Regione Toscana chiede formalmente al Governo lo stato di ricostruzione dopo gli alluvioni del novembre 2023.

Presidente Giani annuncia richiesta formale al Governo per lo stato di ricostruzione dopo alluvioni 2023
Presidente Giani annuncia richiesta formale al Governo per lo stato di ricostruzione dopo alluvioni 2023

La Regione Toscana, guidata dal presidente Eugenio Giani, ha replicato alle dichiarazioni del ministro per la Protezione civile Nello Musumeci, che aveva espresso la mancata richiesta dello stato di ricostruzione dopo gli alluvioni del novembre 2023. Giani ha sottolineato che la Toscana è in stato di emergenza prorogato fino al 31 dicembre 2026 e che, una volta superata questa fase, la Regione intende procedere con la richiesta formale per lo stato di ricostruzione. L’annuncio è arrivato in un contesto di coordinamento tra la Regione e il Dipartimento nazionale della Protezione civile, che ha riconosciuto l’efficacia del percorso attuato.

Interventi in corso e risorse assegnate

Giani ha sottolineato che gli interventi per la ricostruzione stanno procedendo senza rallentamenti, grazie alle risorse assegnate. Sono state destinate oltre 331 milioni di euro di fondi statali e 66 milioni di euro provenienti dal Fondo di Solidarietà dell’Unione Europea. Queste risorse hanno permesso di finanziare interventi urgenti, misure di sostegno a cittadini e imprese, nonché interventi strutturali per ridurre il rischio idrogeologico. La Regione ha riconosciuto l’efficacia del quadro normativo adottato.

La mancata richiesta dello stato di ricostruzione

Il ministro Musumeci aveva espresso la mancata richiesta dello stato di ricostruzione, ma Giani ha chiarito che la Regione ha già presentato una proposta per la proroga dello stato di emergenza e per il percorso di subentro nell’ordinario. La decisione del Governo di non adottare lo stato di ricostruzione è stata valutata come necessaria per evitare rallentamenti e garantire la continuità degli interventi. La Legge 40/2025, introdotta per gestire la ricostruzione, non è ancora applicabile a contesti di complessità simile a quelli toscani, motivo per cui la Regione ha scelto di proseguire con lo strumento già in uso.

La Regione Toscana ha ribadito la sua disponibilità a collaborare con il Governo e il Dipartimento nazionale della Protezione civile, sottolineando che il percorso attuato ha dimostrato la sua validità.
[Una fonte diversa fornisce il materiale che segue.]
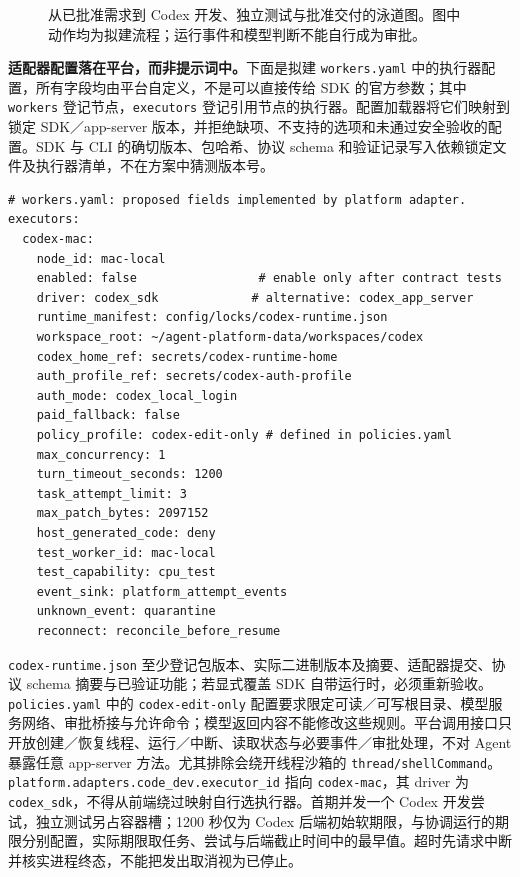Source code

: \documentclass[11pt,a4paper]{article}
\begin{document}
\begin{figure}[H]
\caption{从已批准需求到 Codex 开发、独立测试与批准交付的泳道图。图中动作均为拟建流程；运行事件和模型判断不能自行成为审批。}
\label{fig:codex-development-swimlane}
\end{figure}

\textbf{适配器配置落在平台，而非提示词中。}下面是拟建 \texttt{workers.yaml} 中的执行器配置，所有字段均由平台自定义，不是可以直接传给 SDK 的官方参数；其中 \texttt{workers} 登记节点，\texttt{executors} 登记引用节点的执行器。配置加载器将它们映射到锁定 SDK／app-server 版本，并拒绝缺项、不支持的选项和未通过安全验收的配置。SDK 与 CLI 的确切版本、包哈希、协议 schema 和验证记录写入依赖锁定文件及执行器清单，不在方案中猜测版本号。

\par\noindent\begin{minipage}{\linewidth}
\begin{lstlisting}
# workers.yaml: proposed fields implemented by platform adapter.
executors:
  codex-mac:
    node_id: mac-local
    enabled: false                 # enable only after contract tests
    driver: codex_sdk             # alternative: codex_app_server
    runtime_manifest: config/locks/codex-runtime.json
    workspace_root: ~/agent-platform-data/workspaces/codex
    codex_home_ref: secrets/codex-runtime-home
    auth_profile_ref: secrets/codex-auth-profile
    auth_mode: codex_local_login
    paid_fallback: false
    policy_profile: codex-edit-only # defined in policies.yaml
    max_concurrency: 1
    turn_timeout_seconds: 1200
    task_attempt_limit: 3
    max_patch_bytes: 2097152
    host_generated_code: deny
    test_worker_id: mac-local
    test_capability: cpu_test
    event_sink: platform_attempt_events
    unknown_event: quarantine
    reconnect: reconcile_before_resume
\end{lstlisting}
\end{minipage}\par

\texttt{codex-runtime.json} 至少登记包版本、实际二进制版本及摘要、适配器提交、协议 schema 摘要与已验证功能；若显式覆盖 SDK 自带运行时，必须重新验收。\texttt{policies.yaml} 中的 \texttt{codex-edit-only} 配置要求限定可读／可写根目录、模型服务网络、审批桥接与允许命令；模型返回内容不能修改这些规则。平台调用接口只开放创建／恢复线程、运行／中断、读取状态与必要事件／审批处理，不对 Agent 暴露任意 app-server 方法。尤其排除会绕开线程沙箱的 \texttt{thread/shellCommand}。\cite{codex-app} \texttt{platform.adapters.code\_dev.executor\_id} 指向 \texttt{codex-mac}，其 driver 为 \texttt{codex\_sdk}，不得从前端绕过映射自行选执行器。首期并发一个 Codex 开发尝试，独立测试另占容器槽；1200 秒仅为 Codex 后端初始软期限，与协调运行的期限分别配置，实际期限取任务、尝试与后端截止时间中的最早值。超时先请求中断并核实进程终态，不能把发出取消视为已停止。
\end{document}
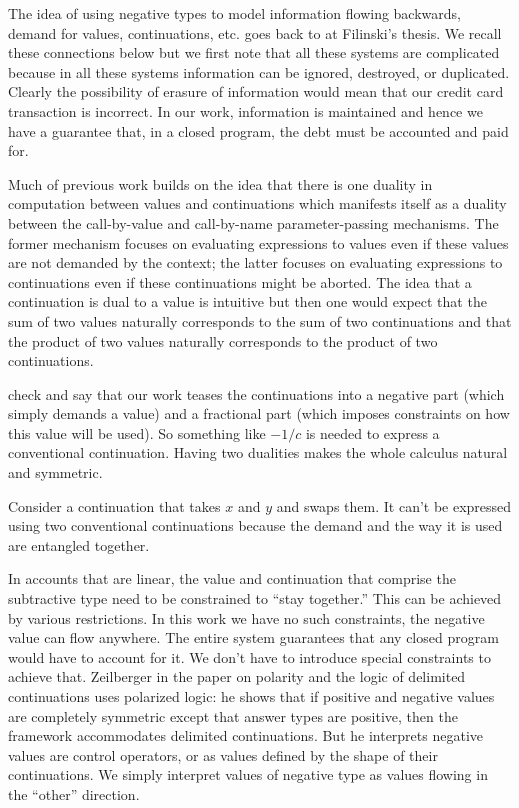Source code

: \documentclass[preprint]{sigplanconf}
\begin{document}
The idea of using negative types to model information flowing backwards,
demand for values, continuations, etc. goes back to at Filinski's thesis. We
recall these connections below but we first note that all these systems are
complicated because in all these systems information can be ignored,
destroyed, or duplicated. Clearly the possibility of erasure of information
would mean that our credit card transaction is incorrect. In our work,
information is maintained and hence we have a guarantee that, in a closed
program, the debt must be accounted and paid for.

Much of previous work builds on the idea that there is one duality in
computation between values and continuations which manifests itself as a
duality between the call-by-value and call-by-name parameter-passing
mechanisms. The former mechanism focuses on evaluating expressions to values
even if these values are not demanded by the context; the latter focuses on
evaluating expressions to continuations even if these continuations might be
aborted. The idea that a continuation is dual to a value is intuitive but
then one would expect that the sum of two values naturally corresponds to the
sum of two continuations and that the product of two values naturally
corresponds to the product of two continuations.

check and say that our work teases the continuations into a negative part
(which simply demands a value) and a fractional part (which imposes
constraints on how this value will be used). So something like $-1/c$ is
needed to express a conventional continuation. Having two dualities makes the
whole calculus natural and symmetric.

Consider a continuation that takes $x$ and $y$ and swaps them. It can't be
expressed using two conventional continuations because the demand and the way
it is used are entangled together.

In accounts that are linear, the value and continuation that comprise the
subtractive type need to be constrained to ``stay together.'' This can be
achieved by various restrictions. In this work we have no such constraints,
the negative value can flow anywhere. The entire system guarantees that any
closed program would have to account for it. We don't have to introduce
special constraints to achieve that. Zeilberger in the paper on polarity and
the logic of delimited continuations uses polarized logic: he shows that if
positive and negative values are completely symmetric except that answer
types are positive, then the framework accommodates delimited
continuations. But he interprets negative values are control operators, or as
values defined by the shape of their continuations. We simply interpret
values of negative type as values flowing in the ``other'' direction.
\end{document}
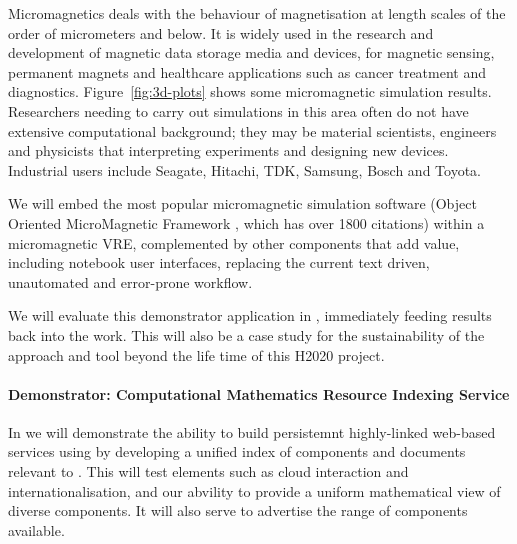 Micromagnetics deals with the behaviour of
magnetisation at length scales of the order of
micrometers and below. It is widely used in the research and
development of magnetic data storage media and devices, for magnetic
sensing, permanent magnets and healthcare applications such as cancer
treatment and diagnostics. Figure~\ref{fig:3d-plots} shows some micromagnetic simulation results.
Researchers needing to carry out simulations in this area often do not
have  extensive computational background; they may be
material scientists, engineers and physicists that
interpreting  experiments and designing new devices. Industrial users include Seagate, Hitachi,
TDK, Samsung, Bosch and Toyota.


We will embed the most popular micromagnetic
simulation software (Object Oriented MicroMagnetic Framework
\cite{OOMMF-url}, which has over 1800 citations) within a micromagnetic VRE, complemented by other
components that add value, including notebook user interfaces,
replacing the current text driven, unautomated and error-prone workflow.

We will evaluate this demonstrator application in 
, immediately feeding
results back into the \TheProject work. This will also
be a case study for the sustainability of the approach and tool beyond
the life time of this H2020 project.

\paragraph{Demonstrator: Computational Mathematics Resource Indexing
Service}

In  
we will demonstrate the ability to build persistemnt highly-linked
web-based services using \TheProject by developing a unified index of
components and documents relevant to \TheProject. This will test
elements such as cloud interaction and internationalisation, and our
abvility to provide a uniform mathematical view of diverse
components. It will also serve
to advertise the range of components available.

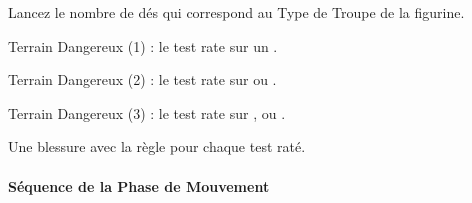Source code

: {\begin{minipage}[t]{.35\linewidth}
\begin{framed}
Lancez le nombre de dés qui correspond au Type de Troupe de la figurine.

\vspace*{3pt}
Terrain Dangereux (1) : le test rate sur un .

\vspace*{3pt}
Terrain Dangereux (2) : le test rate sur  ou .

\vspace*{3pt}
Terrain Dangereux (3) : le test rate sur ,  ou .

\vspace*{3pt}
Une blessure avec la règle  pour chaque test raté.
\end{framed}

\end{minipage}\hfill\begin{minipage}[t]{.60\linewidth}

\paragraph{Séquence de la Phase de Mouvement}


\end{minipage}}
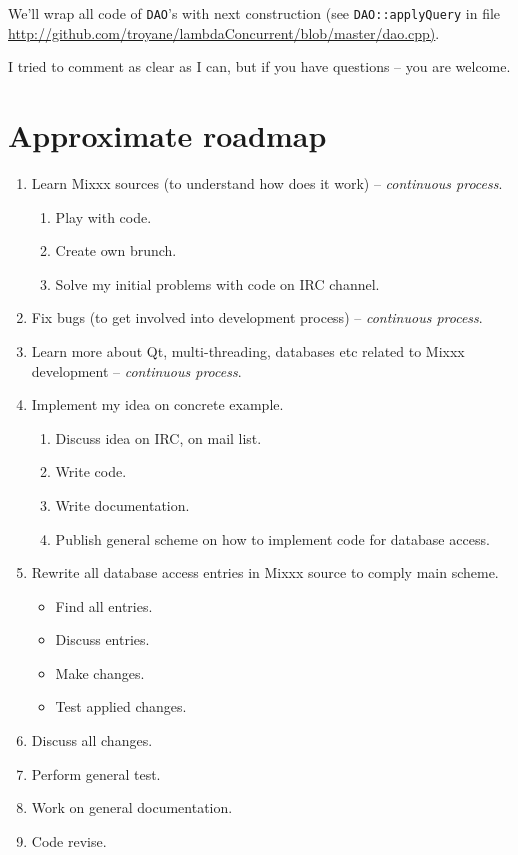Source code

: \documentclass[a4paper,12pt]{scrartcl}
\begin{document}
We'll wrap all code of \texttt{DAO}'s with next construction (see \texttt{DAO::applyQuery} in file \url{http://github.com/troyane/lambdaConcurrent/blob/master/dao.cpp)}.

I tried to comment as clear as I can, but if you have questions -- you are welcome.


\section{Approximate roadmap}
\begin{enumerate}
 \item Learn Mixxx sources (to understand how does it work) -- \textit{continuous process}.
 \begin{enumerate}
  \item Play with code.
  \item Create own brunch.
  \item Solve my initial problems with code on IRC channel.
 \end{enumerate}
 \item Fix bugs (to get involved into development process) -- \textit{continuous process}.
 \item Learn more about Qt, multi-threading, databases etc related to Mixxx development -- \textit{continuous process}.
 \item Implement my idea on concrete example.
 \begin{enumerate}
  \item Discuss idea on IRC, on mail list.
  \item Write code.
  \item Write documentation.
  \item Publish general scheme on how to implement code for database access.
 \end{enumerate}
 \item Rewrite all database access entries in Mixxx source to comply main scheme.
 \begin{itemize}
  \item Find all entries.
  \item Discuss entries.
  \item Make changes.
  \item Test applied changes.
 \end{itemize}
 \item Discuss all changes.
 \item Perform general test.
 \item Work on general documentation.
 \item Code revise.
\end{enumerate}
\end{document}
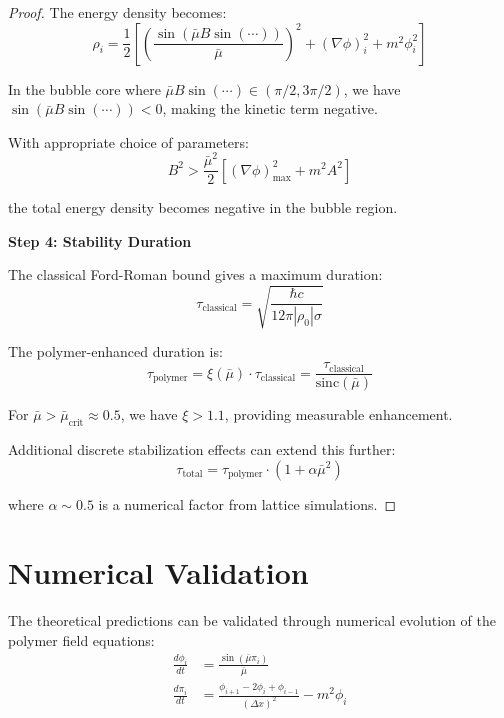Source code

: \documentclass[12pt]{article}
\begin{document}
\begin{proof}
The energy density becomes:
\begin{equation}
\rho_i = \frac{1}{2}\left[ \left(\frac{\sin(\bar{\mu} B \sin(\cdots))}{\bar{\mu}}\right)^2 + (\nabla \phi)_i^2 + m^2 \phi_i^2 \right]
\end{equation}

In the bubble core where $\bar{\mu} B \sin(\cdots) \in (\pi/2, 3\pi/2)$, we have $\sin(\bar{\mu} B \sin(\cdots)) < 0$, making the kinetic term negative.

With appropriate choice of parameters:
\begin{equation}
B^2 > \frac{\bar{\mu}^2}{2}\left[ (\nabla \phi)_{\text{max}}^2 + m^2 A^2 \right]
\end{equation}

the total energy density becomes negative in the bubble region.

\textbf{Step 4: Stability Duration}

The classical Ford-Roman bound gives a maximum duration:
\begin{equation}
\tau_{\text{classical}} = \sqrt{\frac{\hbar c}{12\pi |\rho_0| \sigma}}
\end{equation}

The polymer-enhanced duration is:
\begin{equation}
\tau_{\text{polymer}} = \xi(\bar{\mu}) \cdot \tau_{\text{classical}} = \frac{\tau_{\text{classical}}}{\text{sinc}(\bar{\mu})}
\end{equation}

For $\bar{\mu} > \bar{\mu}_{\text{crit}} \approx 0.5$, we have $\xi > 1.1$, providing measurable enhancement.

Additional discrete stabilization effects can extend this further:
\begin{equation}
\tau_{\text{total}} = \tau_{\text{polymer}} \cdot \left(1 + \alpha \bar{\mu}^2\right)
\end{equation}

where $\alpha \sim 0.5$ is a numerical factor from lattice simulations.
\end{proof}

\section{Numerical Validation}

The theoretical predictions can be validated through numerical evolution of the polymer field equations:
\begin{align}
\frac{d\phi_i}{dt} &= \frac{\sin(\bar{\mu} \pi_i)}{\bar{\mu}} \\
\frac{d\pi_i}{dt} &= \frac{\phi_{i+1} - 2\phi_i + \phi_{i-1}}{(\Delta x)^2} - m^2 \phi_i
\end{align}
\end{document}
L’ordinanza firmata il 14 luglio scorso dal Capo del Dipartimento, Fabio Ciciliano, ha previsto la prosecuzione delle deroghe per i sei mesi successivi, garantendo la prosecuzione degli interventi già avviati. La struttura commissariale e gli enti locali sono impegnati nel rispetto delle scadenze previste. Il presidente Giani ha annunciato che, nei prossimi giorni, la Regione inoltrerà una richiesta formale al Governo per l’apertura del tavolo dedicato alla ricostruzione. L’obiettivo è definire con anticipo il percorso amministrativo successivo e garantire la piena operatività delle nuove misure a partire dal 14 gennaio 2027, data di scadenza del regime in deroga previsto per gli interventi post-evento. La Regione intende procedere con la richiesta formale per lo stato di ricostruzione.

La Regione Toscana ha ribadito la sua disponibilità a collaborare con il Governo e il Dipartimento nazionale della Protezione civile.